Provided records →

■ ■ ■ ■ ■ ■ ■

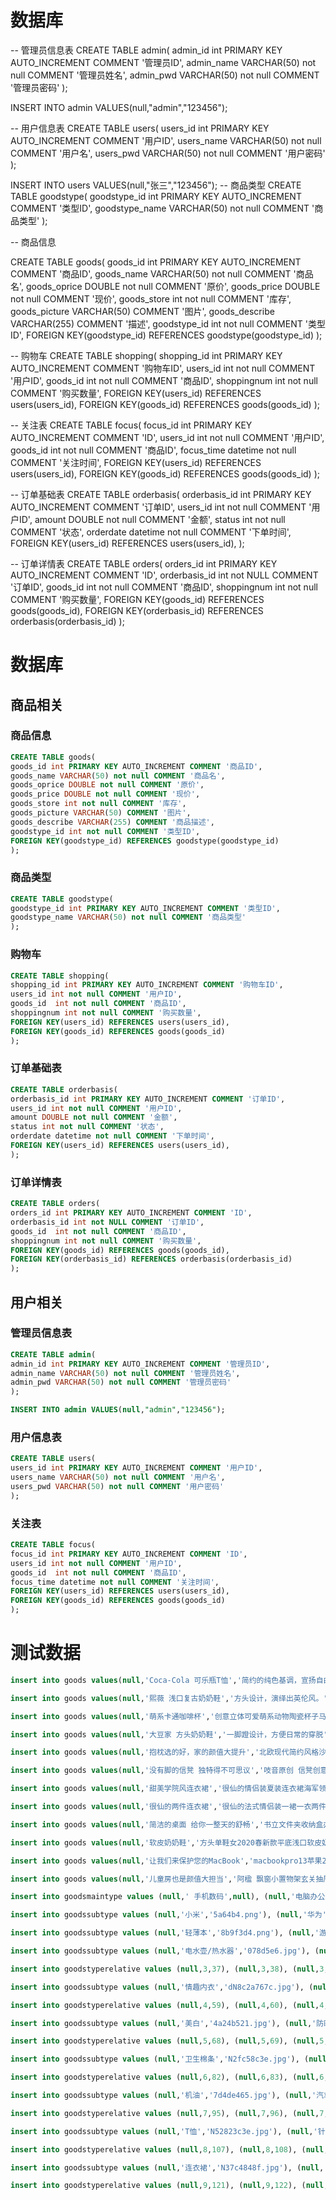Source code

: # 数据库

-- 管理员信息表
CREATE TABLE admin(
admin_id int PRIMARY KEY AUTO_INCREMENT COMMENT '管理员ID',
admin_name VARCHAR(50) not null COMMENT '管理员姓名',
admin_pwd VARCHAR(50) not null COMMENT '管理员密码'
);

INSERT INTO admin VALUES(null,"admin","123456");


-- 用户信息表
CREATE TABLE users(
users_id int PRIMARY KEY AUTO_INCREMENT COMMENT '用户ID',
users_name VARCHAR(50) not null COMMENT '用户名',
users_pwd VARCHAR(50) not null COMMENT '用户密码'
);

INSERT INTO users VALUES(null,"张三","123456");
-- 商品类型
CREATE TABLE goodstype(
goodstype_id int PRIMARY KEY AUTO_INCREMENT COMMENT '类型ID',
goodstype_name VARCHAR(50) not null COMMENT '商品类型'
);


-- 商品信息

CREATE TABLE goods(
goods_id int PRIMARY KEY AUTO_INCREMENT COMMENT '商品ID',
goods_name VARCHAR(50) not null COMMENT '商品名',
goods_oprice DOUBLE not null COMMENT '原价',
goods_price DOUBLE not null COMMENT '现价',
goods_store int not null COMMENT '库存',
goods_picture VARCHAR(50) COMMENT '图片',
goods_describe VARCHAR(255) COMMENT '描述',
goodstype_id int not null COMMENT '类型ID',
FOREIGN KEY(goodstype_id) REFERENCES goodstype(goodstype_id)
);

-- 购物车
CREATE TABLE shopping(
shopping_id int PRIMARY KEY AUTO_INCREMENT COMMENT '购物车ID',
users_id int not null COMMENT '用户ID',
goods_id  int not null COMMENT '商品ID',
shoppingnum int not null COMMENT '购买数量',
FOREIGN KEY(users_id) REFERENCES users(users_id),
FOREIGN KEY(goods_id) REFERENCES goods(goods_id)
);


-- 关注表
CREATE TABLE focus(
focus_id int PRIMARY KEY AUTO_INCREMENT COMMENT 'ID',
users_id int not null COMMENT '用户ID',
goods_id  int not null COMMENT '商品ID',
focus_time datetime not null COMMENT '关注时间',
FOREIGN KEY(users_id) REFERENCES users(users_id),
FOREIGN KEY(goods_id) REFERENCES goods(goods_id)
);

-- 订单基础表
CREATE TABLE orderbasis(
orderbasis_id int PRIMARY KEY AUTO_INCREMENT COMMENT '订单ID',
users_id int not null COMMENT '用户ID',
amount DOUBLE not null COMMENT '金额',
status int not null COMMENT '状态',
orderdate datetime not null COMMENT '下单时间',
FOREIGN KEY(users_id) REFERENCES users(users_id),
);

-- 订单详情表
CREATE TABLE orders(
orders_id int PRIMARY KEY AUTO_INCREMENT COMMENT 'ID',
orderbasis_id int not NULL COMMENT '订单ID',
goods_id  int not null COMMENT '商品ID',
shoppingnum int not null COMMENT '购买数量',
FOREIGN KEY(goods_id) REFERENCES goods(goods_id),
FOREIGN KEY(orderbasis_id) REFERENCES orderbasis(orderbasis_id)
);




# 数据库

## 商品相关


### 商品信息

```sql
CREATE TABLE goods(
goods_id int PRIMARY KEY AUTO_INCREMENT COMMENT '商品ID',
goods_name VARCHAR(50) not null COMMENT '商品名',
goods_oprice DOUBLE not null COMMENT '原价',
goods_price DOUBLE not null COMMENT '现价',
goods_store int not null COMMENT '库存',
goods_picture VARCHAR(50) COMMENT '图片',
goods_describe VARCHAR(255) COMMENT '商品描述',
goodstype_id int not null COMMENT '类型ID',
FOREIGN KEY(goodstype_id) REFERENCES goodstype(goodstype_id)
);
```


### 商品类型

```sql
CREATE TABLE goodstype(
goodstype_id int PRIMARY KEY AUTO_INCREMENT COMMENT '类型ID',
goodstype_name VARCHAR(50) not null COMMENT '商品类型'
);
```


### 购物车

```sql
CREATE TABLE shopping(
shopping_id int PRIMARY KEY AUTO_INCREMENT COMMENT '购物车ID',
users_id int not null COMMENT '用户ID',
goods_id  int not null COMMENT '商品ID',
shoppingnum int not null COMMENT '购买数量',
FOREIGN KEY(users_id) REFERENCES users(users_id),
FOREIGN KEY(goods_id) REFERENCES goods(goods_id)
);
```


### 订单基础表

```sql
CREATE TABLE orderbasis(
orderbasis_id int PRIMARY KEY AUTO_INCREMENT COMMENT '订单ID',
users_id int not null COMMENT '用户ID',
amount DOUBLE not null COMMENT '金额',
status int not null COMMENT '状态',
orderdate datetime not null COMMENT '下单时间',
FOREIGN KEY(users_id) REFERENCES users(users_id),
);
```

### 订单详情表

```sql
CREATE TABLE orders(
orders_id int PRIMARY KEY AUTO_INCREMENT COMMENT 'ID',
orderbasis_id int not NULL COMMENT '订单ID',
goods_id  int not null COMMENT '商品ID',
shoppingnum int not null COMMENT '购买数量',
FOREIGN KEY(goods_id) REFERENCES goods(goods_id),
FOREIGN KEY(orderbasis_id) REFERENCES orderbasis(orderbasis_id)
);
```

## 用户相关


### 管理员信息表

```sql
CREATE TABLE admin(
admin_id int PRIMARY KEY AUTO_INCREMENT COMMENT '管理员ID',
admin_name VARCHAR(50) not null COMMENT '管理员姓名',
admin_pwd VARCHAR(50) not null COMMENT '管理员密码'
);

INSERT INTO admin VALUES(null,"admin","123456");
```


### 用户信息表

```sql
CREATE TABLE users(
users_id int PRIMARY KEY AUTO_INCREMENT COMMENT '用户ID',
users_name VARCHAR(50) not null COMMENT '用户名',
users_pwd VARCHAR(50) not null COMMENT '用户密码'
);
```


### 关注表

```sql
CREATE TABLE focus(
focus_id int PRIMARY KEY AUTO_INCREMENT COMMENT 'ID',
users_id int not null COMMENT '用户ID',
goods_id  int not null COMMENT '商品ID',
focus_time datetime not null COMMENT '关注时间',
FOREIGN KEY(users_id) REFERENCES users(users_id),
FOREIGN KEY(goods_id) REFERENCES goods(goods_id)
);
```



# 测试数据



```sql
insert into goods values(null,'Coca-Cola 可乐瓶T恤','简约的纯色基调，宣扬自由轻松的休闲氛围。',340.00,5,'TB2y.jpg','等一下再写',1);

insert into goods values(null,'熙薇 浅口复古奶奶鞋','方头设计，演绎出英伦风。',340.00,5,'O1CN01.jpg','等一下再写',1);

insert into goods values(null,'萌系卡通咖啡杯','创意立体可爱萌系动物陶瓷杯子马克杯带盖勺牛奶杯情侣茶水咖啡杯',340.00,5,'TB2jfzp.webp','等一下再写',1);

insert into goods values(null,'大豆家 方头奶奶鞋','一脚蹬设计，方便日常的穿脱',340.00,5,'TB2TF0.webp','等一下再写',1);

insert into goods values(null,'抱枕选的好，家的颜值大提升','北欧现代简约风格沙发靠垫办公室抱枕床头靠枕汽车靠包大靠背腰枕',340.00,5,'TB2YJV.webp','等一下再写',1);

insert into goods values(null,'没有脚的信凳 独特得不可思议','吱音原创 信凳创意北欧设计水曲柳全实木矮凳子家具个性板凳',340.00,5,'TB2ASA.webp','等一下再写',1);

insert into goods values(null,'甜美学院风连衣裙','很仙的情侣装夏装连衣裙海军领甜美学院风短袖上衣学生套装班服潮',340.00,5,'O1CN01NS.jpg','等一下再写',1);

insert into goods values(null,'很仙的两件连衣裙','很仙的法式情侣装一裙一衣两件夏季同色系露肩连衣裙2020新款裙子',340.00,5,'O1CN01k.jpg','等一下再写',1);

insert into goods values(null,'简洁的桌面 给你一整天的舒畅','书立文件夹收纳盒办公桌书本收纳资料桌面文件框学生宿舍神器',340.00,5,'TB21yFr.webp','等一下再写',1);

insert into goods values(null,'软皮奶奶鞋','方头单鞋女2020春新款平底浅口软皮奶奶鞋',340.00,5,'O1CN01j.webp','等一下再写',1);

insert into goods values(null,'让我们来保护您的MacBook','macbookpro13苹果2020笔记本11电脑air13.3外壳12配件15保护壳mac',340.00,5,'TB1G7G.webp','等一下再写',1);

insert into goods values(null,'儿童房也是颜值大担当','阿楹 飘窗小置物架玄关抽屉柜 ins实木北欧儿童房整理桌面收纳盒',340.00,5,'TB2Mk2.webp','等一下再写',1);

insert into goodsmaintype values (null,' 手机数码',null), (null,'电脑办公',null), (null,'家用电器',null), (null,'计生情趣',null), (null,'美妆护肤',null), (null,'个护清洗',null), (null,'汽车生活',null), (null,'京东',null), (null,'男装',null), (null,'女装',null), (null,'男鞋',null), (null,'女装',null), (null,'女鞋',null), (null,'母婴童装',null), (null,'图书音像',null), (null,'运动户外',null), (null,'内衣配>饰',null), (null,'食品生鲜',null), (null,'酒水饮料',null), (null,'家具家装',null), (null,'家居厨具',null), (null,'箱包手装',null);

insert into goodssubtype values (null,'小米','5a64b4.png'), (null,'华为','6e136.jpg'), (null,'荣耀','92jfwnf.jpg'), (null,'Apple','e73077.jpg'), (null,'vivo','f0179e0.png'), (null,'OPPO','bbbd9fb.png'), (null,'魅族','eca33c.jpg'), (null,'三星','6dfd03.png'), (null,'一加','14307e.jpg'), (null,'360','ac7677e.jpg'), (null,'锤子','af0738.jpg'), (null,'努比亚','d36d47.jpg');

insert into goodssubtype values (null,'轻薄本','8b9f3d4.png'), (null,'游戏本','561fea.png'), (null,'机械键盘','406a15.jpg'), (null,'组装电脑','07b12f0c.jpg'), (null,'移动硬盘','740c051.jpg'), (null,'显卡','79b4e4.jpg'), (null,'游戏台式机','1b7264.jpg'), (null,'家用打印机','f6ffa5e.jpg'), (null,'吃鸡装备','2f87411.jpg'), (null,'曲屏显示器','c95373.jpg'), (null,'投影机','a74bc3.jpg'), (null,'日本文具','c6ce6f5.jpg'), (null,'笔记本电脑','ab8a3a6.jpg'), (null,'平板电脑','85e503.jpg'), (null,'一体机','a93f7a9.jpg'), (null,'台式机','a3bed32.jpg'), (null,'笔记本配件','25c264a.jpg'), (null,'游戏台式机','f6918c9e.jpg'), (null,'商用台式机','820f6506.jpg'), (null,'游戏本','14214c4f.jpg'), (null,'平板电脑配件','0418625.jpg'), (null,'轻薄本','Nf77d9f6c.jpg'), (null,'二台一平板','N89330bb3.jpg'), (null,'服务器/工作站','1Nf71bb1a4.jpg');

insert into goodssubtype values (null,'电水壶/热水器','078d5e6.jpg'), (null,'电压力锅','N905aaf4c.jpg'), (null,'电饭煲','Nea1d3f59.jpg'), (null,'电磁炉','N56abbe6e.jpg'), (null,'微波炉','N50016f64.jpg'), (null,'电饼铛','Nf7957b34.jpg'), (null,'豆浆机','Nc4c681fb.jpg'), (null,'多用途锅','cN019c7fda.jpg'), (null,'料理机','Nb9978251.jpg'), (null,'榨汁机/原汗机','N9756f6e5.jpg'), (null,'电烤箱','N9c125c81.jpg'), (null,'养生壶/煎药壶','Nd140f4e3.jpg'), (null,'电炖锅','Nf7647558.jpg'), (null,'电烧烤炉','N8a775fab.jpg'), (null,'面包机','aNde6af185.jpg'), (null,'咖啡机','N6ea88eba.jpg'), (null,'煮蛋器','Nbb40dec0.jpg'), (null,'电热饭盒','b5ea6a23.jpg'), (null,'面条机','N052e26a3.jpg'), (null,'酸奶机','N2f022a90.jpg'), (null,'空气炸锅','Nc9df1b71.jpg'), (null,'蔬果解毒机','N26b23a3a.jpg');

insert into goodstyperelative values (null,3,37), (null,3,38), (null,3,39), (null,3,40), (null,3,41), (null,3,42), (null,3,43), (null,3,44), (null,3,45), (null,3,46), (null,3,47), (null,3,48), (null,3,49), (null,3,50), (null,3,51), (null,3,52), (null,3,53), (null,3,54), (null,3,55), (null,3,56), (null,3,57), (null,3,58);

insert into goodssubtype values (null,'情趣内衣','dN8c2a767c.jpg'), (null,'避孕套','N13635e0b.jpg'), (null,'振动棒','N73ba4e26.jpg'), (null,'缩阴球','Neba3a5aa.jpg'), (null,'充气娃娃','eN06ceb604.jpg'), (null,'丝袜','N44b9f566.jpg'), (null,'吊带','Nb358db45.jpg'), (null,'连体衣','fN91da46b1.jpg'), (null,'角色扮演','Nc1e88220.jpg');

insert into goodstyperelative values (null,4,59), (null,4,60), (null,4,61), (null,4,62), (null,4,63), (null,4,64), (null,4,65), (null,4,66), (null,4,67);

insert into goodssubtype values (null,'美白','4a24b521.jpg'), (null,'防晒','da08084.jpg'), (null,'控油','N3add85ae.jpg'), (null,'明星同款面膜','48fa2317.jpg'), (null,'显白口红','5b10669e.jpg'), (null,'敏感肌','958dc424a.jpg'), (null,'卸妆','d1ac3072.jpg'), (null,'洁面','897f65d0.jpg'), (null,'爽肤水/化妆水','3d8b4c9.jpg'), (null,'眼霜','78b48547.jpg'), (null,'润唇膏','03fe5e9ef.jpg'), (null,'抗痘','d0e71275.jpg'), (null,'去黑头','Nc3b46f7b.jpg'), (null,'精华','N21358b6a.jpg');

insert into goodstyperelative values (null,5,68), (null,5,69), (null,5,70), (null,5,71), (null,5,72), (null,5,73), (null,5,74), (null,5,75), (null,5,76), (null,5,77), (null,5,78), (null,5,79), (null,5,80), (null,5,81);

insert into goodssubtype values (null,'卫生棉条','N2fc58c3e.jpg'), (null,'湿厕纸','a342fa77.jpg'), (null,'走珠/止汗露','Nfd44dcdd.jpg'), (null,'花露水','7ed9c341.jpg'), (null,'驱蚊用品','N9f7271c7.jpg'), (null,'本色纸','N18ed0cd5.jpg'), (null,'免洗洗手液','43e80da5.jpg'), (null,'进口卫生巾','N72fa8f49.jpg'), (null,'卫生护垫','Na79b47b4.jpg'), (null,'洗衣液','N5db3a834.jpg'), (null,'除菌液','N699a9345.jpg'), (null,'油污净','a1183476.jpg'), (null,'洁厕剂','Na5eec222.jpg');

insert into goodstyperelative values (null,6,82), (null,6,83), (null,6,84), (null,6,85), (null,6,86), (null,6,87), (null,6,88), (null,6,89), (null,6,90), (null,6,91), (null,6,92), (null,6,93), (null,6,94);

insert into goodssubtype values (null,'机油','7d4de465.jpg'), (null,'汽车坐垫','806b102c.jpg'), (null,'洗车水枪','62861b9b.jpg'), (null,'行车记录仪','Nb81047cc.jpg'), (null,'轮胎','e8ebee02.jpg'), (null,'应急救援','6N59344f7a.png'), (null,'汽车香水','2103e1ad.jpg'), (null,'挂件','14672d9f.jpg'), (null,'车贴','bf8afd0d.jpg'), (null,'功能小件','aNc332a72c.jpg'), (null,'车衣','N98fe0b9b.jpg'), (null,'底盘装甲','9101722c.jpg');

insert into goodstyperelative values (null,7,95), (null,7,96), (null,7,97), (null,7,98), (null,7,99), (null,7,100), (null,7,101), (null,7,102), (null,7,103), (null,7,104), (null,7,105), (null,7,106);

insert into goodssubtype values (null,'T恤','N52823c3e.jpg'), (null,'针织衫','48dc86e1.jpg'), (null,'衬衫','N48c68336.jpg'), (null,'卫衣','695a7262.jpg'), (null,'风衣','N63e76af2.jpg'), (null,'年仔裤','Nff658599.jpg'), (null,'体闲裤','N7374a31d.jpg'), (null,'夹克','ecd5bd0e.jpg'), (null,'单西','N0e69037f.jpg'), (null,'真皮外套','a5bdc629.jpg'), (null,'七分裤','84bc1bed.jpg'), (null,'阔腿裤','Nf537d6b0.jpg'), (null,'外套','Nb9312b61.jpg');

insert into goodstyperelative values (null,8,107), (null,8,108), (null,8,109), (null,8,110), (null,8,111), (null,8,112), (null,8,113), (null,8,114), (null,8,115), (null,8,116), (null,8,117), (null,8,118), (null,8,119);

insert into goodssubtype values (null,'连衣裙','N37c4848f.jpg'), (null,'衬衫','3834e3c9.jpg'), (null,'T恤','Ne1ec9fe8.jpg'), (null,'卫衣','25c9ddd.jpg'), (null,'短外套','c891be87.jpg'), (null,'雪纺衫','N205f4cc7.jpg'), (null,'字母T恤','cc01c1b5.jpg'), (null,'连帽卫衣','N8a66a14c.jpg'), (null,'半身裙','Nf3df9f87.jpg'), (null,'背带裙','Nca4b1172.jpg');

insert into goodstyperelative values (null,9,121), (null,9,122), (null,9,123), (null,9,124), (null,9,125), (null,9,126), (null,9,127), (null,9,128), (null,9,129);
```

■ ■ ■ ■ ■ ■ ■

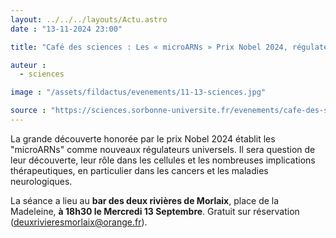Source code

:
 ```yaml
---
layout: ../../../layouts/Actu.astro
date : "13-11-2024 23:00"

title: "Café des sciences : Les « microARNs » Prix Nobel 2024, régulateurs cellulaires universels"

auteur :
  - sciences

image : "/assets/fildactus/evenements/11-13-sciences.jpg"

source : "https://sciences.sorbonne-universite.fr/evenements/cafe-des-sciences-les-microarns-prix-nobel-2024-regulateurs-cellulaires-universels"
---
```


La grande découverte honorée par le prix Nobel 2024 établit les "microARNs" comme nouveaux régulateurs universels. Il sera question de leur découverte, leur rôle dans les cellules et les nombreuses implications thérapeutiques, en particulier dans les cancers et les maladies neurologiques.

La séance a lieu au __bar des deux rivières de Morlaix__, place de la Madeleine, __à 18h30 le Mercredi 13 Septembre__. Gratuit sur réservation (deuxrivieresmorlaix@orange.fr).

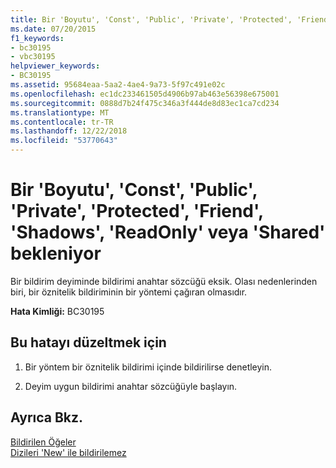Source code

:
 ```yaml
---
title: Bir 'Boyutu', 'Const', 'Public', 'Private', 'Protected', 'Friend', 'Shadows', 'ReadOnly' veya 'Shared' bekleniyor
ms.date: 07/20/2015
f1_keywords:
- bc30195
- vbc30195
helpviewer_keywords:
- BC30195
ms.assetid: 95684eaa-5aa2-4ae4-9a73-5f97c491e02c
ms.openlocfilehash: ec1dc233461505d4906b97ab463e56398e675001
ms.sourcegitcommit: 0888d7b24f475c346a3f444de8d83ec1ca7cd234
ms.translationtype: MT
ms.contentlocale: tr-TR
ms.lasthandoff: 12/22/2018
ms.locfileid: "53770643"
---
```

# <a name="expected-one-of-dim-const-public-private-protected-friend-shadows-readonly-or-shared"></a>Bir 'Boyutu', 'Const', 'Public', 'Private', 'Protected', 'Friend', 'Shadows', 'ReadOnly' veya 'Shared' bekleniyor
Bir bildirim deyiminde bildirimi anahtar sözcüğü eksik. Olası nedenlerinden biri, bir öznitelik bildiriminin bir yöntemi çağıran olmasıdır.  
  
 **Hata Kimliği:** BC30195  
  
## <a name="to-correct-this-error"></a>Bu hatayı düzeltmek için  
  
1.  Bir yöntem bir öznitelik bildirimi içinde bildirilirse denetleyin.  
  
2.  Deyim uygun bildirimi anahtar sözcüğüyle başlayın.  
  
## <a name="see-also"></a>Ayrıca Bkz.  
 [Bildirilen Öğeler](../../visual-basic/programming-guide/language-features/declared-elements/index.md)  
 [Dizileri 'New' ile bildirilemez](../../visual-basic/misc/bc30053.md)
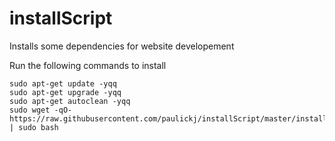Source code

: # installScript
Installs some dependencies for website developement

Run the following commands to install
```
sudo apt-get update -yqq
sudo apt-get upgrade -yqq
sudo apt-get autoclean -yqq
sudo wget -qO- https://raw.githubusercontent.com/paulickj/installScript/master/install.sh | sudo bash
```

■ ■ ■ ■ ■ ■ ■

Problem statement → Go through the records above, find each line with the string "Shadows", and copy it.

Completed task →
title: Bir 'Boyutu', 'Const', 'Public', 'Private', 'Protected', 'Friend', 'Shadows', 'ReadOnly' veya 'Shared' bekleniyor
# <a name="expected-one-of-dim-const-public-private-protected-friend-shadows-readonly-or-shared"></a>Bir 'Boyutu', 'Const', 'Public', 'Private', 'Protected', 'Friend', 'Shadows', 'ReadOnly' veya 'Shared' bekleniyor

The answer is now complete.